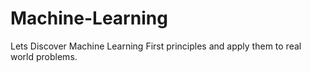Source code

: # Machine-Learning
Lets Discover Machine Learning First principles and apply them to real world problems.
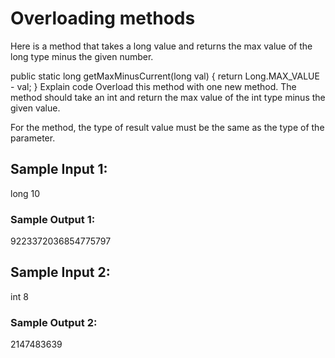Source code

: # Overloading methods

Here is a method that takes a long value and returns the max value of the long type minus the given number.

public static long getMaxMinusCurrent(long val) {
return Long.MAX_VALUE - val;
}
Explain code
Overload this method with one new method. The method should take an int and return the max value of the int type minus the given value.

For the method, the type of result value must be the same as the type of the parameter.

## Sample Input 1:

long
10

### Sample Output 1:

9223372036854775797

## Sample Input 2:

int
8

### Sample Output 2:

2147483639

[Work instructions]
When you retype the records, keep every word exactly as written and exclude the pictures.

[Response]
Source code

: # Machine-Learning
Lets Discover Machine Learning First principles and apply them to real world problems.
Source code

: # Overloading methods

Here is a method that takes a long value and returns the max value of the long type minus the given number.

public static long getMaxMinusCurrent(long val) {
return Long.MAX_VALUE - val;
}
Explain code
Overload this method with one new method. The method should take an int and return the max value of the int type minus the given value.

For the method, the type of result value must be the same as the type of the parameter.

## Sample Input 1:

long
10

### Sample Output 1:

9223372036854775797

## Sample Input 2:

int
8

### Sample Output 2:

2147483639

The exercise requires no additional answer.